If you are staring at a terminal all day coding, it is important to customize and personalize your work environment as much as possible. Besides changing the color of your terminal mac, adding an Emoji (or two) to your terminal is a fun, fast and easy way to customize your setup. In a recent Gist that I created for some members of my dev team I show you just how to do that!
Step 1. Open up your .bash_profile in your favorite text editor.
sublime ~/.bash_profile
Step 1.1 If the file doesn't yet exist you can create it)
cd ~
touch .bash_profile
Step 2 Add this line to the bottom of the file
The \W is the Working directory that you are currently inside of and you can add an unlimited amount of emoji to your terminal after that.
PS1="\W 🔥🦄 "
Step 3 - Save and Exit / Restart Terminal & Enjoy!
The result is something like this.
You can use this generator to fully customize the hell out of your command prompt.
How else do you customize your dev setup?
👇 Leave your setup hacks in the comment section below. 👇
Happy Hacking!
Top comments (22)
I'll stick to something without emojies on Linux. They don't look good enough to use them (they are monochrome).
You should get a nice emoji font
It's not about fonts. Colored emoji ain't a thing on Linux atm, though IIRC Gnome has fixed that somehow, but I don't use Gnome.
My terminal has a new look
Anyone having issues with the line not wrapping properly? I'm getting a bug like this: unix.stackexchange.com/questions/1...
But instead of the issue coming from color codes, it seems to be the emoji causing the problem. Not sure what to do about that.
Found it! At least in iTerm2!
If you open you preferences and go to "Profiles→Text" and then switch on "Use Unicode Version 9 Widths" (It's on the right side) then the issue will be gone!
Source: gitlab.com/gnachman/iterm2/issues/...
Did you manage to fix this problem? I finally figured out this was caused by the Emoji's I've been using, but not a lot of people seem to experience this problem.
I always have been wondering what the advantage is of using emoji's in the terminal. I just prefer to use ANSI colored text. Biggest reason for myself: it gives me the possibility to share my dot files with many different platforms where I work on.
Still, it kinda looks cool. Just how @ben has a wonderful little unicorn.
Just do
source .bash_profile
to have the file reloaded. :)I'm using emojis to display the status of the repo in the prompt, like stashed files, uncommitted one's, etc. :)
Hi, Stephanie !
How do yo display the status of the stashed files, uncommitted one's, etc ?
Can you share those lines of code with us, please ?
Thanks !!!, Have a great day !!!
Would you mind to share your .bash_profile, please, Stephanie ?
;-)
Uh, I'm not using bash anymore.
My .zshrc is pretty standard aside from a few plugins and powerlevel10k
I have this look for some time now. :)
How did you do this?
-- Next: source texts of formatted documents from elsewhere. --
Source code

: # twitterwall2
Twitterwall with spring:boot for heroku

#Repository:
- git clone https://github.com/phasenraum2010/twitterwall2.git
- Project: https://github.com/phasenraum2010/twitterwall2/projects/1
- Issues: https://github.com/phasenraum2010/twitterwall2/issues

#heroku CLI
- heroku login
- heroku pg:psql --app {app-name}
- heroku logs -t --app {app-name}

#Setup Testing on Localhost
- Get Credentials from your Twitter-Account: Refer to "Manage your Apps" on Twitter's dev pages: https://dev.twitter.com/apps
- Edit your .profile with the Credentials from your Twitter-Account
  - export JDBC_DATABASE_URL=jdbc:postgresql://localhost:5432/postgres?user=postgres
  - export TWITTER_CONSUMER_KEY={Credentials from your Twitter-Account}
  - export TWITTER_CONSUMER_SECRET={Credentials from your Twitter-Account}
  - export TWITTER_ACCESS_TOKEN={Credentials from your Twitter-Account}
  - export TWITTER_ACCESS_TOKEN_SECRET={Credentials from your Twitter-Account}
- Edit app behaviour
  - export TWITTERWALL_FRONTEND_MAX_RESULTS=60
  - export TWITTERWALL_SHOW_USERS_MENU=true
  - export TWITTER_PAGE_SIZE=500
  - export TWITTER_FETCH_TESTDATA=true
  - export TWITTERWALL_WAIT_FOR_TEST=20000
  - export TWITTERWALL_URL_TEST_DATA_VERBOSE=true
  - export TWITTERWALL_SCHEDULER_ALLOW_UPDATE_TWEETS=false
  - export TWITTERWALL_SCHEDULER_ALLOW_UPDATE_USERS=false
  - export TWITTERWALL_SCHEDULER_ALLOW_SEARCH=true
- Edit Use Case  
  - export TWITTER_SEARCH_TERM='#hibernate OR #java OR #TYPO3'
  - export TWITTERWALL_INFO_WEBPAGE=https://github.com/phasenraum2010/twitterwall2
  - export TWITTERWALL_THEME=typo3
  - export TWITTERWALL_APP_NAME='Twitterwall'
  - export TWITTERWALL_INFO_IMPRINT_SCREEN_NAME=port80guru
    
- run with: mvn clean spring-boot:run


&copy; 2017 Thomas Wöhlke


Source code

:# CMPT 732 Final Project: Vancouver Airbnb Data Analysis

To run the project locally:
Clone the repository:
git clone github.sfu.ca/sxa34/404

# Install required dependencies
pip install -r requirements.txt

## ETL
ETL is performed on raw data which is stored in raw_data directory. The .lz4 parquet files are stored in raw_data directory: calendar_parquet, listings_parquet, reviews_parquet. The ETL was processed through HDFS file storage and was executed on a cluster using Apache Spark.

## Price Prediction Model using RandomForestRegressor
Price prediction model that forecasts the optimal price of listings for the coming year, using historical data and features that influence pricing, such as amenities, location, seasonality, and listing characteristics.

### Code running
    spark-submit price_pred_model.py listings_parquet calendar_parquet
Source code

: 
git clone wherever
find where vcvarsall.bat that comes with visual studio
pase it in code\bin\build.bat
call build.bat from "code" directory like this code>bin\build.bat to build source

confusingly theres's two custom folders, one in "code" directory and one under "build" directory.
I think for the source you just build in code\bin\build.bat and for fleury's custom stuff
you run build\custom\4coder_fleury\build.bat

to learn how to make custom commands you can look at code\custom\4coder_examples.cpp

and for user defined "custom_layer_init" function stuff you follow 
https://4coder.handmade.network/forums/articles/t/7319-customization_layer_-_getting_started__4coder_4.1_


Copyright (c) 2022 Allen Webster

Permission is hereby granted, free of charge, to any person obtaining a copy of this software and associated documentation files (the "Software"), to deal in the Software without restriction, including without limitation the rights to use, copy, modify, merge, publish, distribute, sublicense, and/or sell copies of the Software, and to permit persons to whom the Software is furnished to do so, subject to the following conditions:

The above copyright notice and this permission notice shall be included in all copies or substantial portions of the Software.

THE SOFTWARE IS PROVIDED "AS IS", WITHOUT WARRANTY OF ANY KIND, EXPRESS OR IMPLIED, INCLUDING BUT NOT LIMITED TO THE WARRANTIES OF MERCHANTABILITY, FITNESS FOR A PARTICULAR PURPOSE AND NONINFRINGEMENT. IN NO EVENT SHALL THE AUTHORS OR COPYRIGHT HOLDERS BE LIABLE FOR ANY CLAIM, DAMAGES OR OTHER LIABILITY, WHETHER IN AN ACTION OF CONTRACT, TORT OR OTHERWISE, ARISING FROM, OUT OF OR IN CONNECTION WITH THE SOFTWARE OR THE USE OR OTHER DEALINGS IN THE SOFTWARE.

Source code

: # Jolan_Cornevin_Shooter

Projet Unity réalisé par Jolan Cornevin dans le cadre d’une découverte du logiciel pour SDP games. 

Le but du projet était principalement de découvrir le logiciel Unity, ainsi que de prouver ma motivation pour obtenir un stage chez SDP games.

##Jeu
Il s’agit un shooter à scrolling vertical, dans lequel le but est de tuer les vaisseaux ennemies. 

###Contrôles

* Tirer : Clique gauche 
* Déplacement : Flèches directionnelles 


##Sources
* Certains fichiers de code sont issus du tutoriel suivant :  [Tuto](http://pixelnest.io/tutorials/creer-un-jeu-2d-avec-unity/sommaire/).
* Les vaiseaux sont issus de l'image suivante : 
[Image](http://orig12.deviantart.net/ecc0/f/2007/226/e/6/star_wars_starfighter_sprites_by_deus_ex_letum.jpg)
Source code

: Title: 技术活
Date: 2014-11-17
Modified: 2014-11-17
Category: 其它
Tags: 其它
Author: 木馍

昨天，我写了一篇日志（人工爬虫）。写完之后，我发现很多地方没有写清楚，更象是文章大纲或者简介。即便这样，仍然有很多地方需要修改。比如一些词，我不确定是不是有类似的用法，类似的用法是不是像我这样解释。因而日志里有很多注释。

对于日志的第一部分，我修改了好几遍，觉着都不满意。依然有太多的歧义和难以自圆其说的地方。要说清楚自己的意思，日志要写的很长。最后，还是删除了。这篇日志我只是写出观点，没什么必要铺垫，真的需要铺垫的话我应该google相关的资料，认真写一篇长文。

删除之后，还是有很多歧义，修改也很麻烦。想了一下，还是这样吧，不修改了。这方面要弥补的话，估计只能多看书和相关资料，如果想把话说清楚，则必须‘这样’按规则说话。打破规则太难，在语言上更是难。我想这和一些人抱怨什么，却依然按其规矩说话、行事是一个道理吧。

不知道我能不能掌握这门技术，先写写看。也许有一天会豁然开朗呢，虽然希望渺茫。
Mind if I ask? Its my first time customizing my terminal though :)
Thanks!
Hey, sorry I didn't saw you comment. Did you manage to do this or do you still need help?
Nope, unfortunately. Do you mind if I ask? Or can I see it on how you do it? It seems cool terminal🔥
powerline-shell is an easy way to get all this stuff going.
This is cool! Any ideas on how to do this in iTerm?
Oops, I got so used to it that I forgot that I had oh my zsh installed. Changed it in the theme there. Thanks, super rad!